On our last morning, we had an open-mic so that people could share what the weekend had meant to them. I don’t usually enjoy speaking off the cuff but I had realized some important things in that moment and wanted to share them.
I told them that I wouldn’t have wanted to come to a gathering like this a few years ago. Leaving community in such a painful way had left wounds and a few years ago, I wouldn’t have been ready for those emotions and memories to come flooding back to the surface. But these last five years had offered some healing and respite and I was glad we had come.
I told them that we were now in a more traditional church (a lovely group of people) and we were a lot more aware of the ways the church, at large, is struggling. I said that lot of people I know and love have left the church or faith altogether.

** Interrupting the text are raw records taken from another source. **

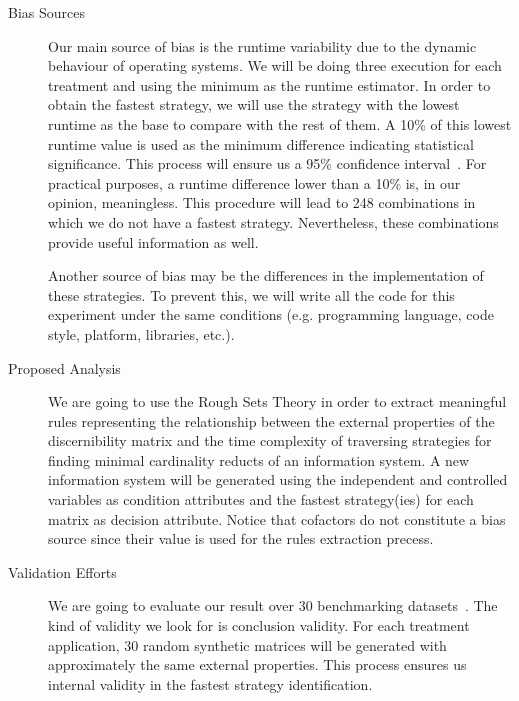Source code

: \documentclass[11pt]{article}   %
\begin{document}
  \begin{description}
    \item[Bias Sources] Our main source of bias is the runtime variability due to the dynamic behaviour of
    					   	operating systems. We will be doing three execution for each treatment and using 
    					   	the minimum as the runtime estimator. In order to obtain the fastest strategy, we 
    					   	will use the strategy with the lowest runtime as the base to compare with the rest of 
    					   	them. A 10\% of this lowest runtime value is used as the minimum difference indicating
    					   	statistical significance. This process will ensure us a 95\% confidence
    					   	interval~\cite{Haveraaen01}.
    					   	For practical purposes, a runtime difference lower than a 10\% is, in our opinion, 
    					   	meaningless. This procedure will lead to 248 combinations in which we do not have a
    					   	fastest strategy. Nevertheless, these combinations provide useful information as well.
    					   	
    					   	Another source of bias may be the differences in the implementation of these strategies.
    					   	To prevent this, we will write all the code for this experiment under the same conditions
    					   	(e.g. programming language, code style, platform, libraries, etc.).  					   	
    	\item[Proposed Analysis] We are going to use the Rough Sets Theory in order to extract meaningful rules 
    							 representing the relationship between the external properties of the discernibility 
  							 matrix and the time complexity of traversing strategies for finding minimal
  							 cardinality reducts of an information system. A new information system will be
  							 generated using the independent and controlled variables as condition attributes and
  							 the fastest strategy(ies) for each matrix as decision attribute. 
  							 Notice that cofactors do not constitute a bias source since their value
  							 is used for the rules extraction precess.
    	\item[Validation Efforts] We are going to evaluate our result over 30 benchmarking datasets~\cite{Bache13}.
    							 The kind of validity we look for is conclusion validity. 
    							 For each treatment application, 30 random synthetic matrices will be generated with
    							 approximately the same external properties. This process ensures us internal validity
    							 in the fastest strategy identification.
  \end{description}
\end{document}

I told them that I understood why many people had left the church. There were some good and understandable reasons. The church has hurt and devastated too many people to count. But, even so, I’ve had a hard time dealing with the deep grief of it all.
I admitted that sometimes I have wondered why, when so many are leaving, I am still here. I’ve wondered why I am sticking it out in church and faith when many people aren’t.
While listening to other people speak about what the weekend had meant to them, what I realized was that one of the reasons I was still clinging to faith was because of my experience of intentional Christian community. For all of its flaws and conflicts, Christian community offered me a vision of a different way. It had showed me that another way was possible, a way of following Jesus apart from authoritarian structures and power-hungry charismatic leaders and the capitalist American dream. A way of following Jesus that cared for the needs of others, that invited you to face your weaknesses, that offered family for those who had none.
I had been given that vision for eight years, and, frankly, it has ruined me for the “normal” American dream.
After those years away from community, I was encouraged to return to this group of people and see how those healthy communities were still being faithful. There were still those wise older voices of people who were continuing to give their lives to one another. They weren’t doing it perfectly but they owned up to it. They were praying together, caring for the vulnerable and accompanying communities from other cultures. And most of them weren’t just “sticking it out.” They were leaning in to a life that they were committed to.
And do you know why they were still there? Do you know what was uniting them? It wasn’t politics or economics or language or culture. They didn’t agree on everything. It wasn’t even the idea of Revolutionary peace (although that is very important).
No. They were united in their desire to follow Jesus with their whole lives and to be open to Jesus taking them to uncomfortable places. They were united in their belief that Jesus is the only anchor that holds.
I have been in many different kinds of spaces. And the spaces that tend to talk a lot about Jesus don’t always talk about loving your neighbor and welcoming the stranger. And the places that tend to focus more on peace and justice, even in religious spaces, don’t always talk about Jesus.
And I can’t tell you how much of a relief that was to hear the name of Jesus prayed over and over. To hear the work and life and holiness of Jesus prayed and sung, over and over. And to see the fruit of lives lived in service to Jesus.
It was such a beautiful gift. I will be thinking about for a long time.
Wild and wooly stories (featuring the mystics):
Yes, there are networks of intentional communities. A surprising number of communities and networks!
Thank you for your words. My wife and I are just starting out in our community and for the past 6 months or so it’s been a struggle for us… the honeymoon period is over. But, I can honestly say we too have already been ruined for “the normal American life.” Peace of Christ to you!
Thank you for this beautiful summary Christiana. Becky and I really enjoyed meeting you and Matthew and children over a breakfast table at this event. It was amazing how vulnerable people made themselves at this gathering - truly a privilege to be a part of it. Wishing you God's continued leading and blessing.